Il dato di cronaca però c’è, ed è preoccupante. In molti mi scrivete che nell’editoriale dò ampio spazio alle notizie negative: morti, feriti, neonati uccisi da malasanità e malapolitica, brutalità varie. Per qualcuno dovrei forse occuparmi di cose più frivole: lasciar perdere i capitali trafugati in Svizzera e, che ne so, ad esempio anticiparvi – come ha fatto Striscia – il prossimo vincitore di Masterchef. Oppure parlare della borghesia intellettuale isolana. Ma purtroppo, se non ce ne fossimo accorti, non viviamo a Bolzano e il tasso di violenza che quotidianamente si registra sotto i nostri occhi supera i riferimenti porno sull’Isola dei Famosi.
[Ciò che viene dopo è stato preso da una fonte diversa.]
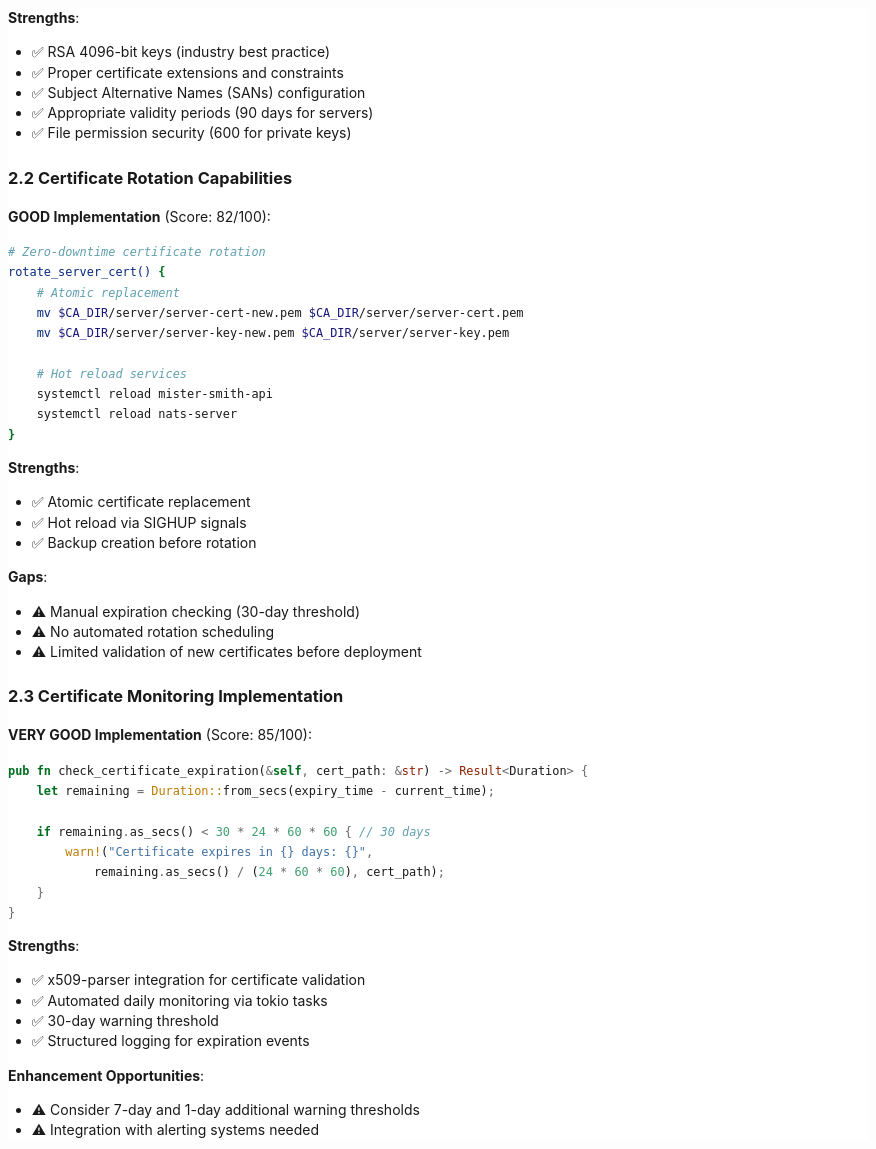 **Strengths**:
- ✅ RSA 4096-bit keys (industry best practice)
- ✅ Proper certificate extensions and constraints
- ✅ Subject Alternative Names (SANs) configuration
- ✅ Appropriate validity periods (90 days for servers)
- ✅ File permission security (600 for private keys)

### 2.2 Certificate Rotation Capabilities

**GOOD Implementation** (Score: 82/100):
```bash
# Zero-downtime certificate rotation
rotate_server_cert() {
    # Atomic replacement
    mv $CA_DIR/server/server-cert-new.pem $CA_DIR/server/server-cert.pem
    mv $CA_DIR/server/server-key-new.pem $CA_DIR/server/server-key.pem
    
    # Hot reload services
    systemctl reload mister-smith-api
    systemctl reload nats-server
}
```

**Strengths**:
- ✅ Atomic certificate replacement
- ✅ Hot reload via SIGHUP signals
- ✅ Backup creation before rotation

**Gaps**:
- ⚠️ Manual expiration checking (30-day threshold)
- ⚠️ No automated rotation scheduling
- ⚠️ Limited validation of new certificates before deployment

### 2.3 Certificate Monitoring Implementation

**VERY GOOD Implementation** (Score: 85/100):
```rust
pub fn check_certificate_expiration(&self, cert_path: &str) -> Result<Duration> {
    let remaining = Duration::from_secs(expiry_time - current_time);
    
    if remaining.as_secs() < 30 * 24 * 60 * 60 { // 30 days
        warn!("Certificate expires in {} days: {}", 
            remaining.as_secs() / (24 * 60 * 60), cert_path);
    }
}
```

**Strengths**:
- ✅ x509-parser integration for certificate validation
- ✅ Automated daily monitoring via tokio tasks
- ✅ 30-day warning threshold
- ✅ Structured logging for expiration events

**Enhancement Opportunities**:
- ⚠️ Consider 7-day and 1-day additional warning thresholds
- ⚠️ Integration with alerting systems needed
Quello che è successo ieri notte a due passi dalla stazione di Catania è inquietante e odioso. Inquietante, per il fatto che a rapinare fossero quattro mocciosi, due dei quali ancora minorenni. Odioso, perché ai baby criminali (poi fermati dalla polizia) non è bastato mettere segno il colpo: si sono accaniti sulla vittima, trascinandola a terra e travolgendola sadicamente con gli scooter, fortunatamente senza ucciderla. Chiaramente dietro episodi simili c’è un baratro nell’educazione familiare. E’ questo il tasto dolente di tutta la storia: senza scuola e senza valori, stiamo allevando una generazione di mostri.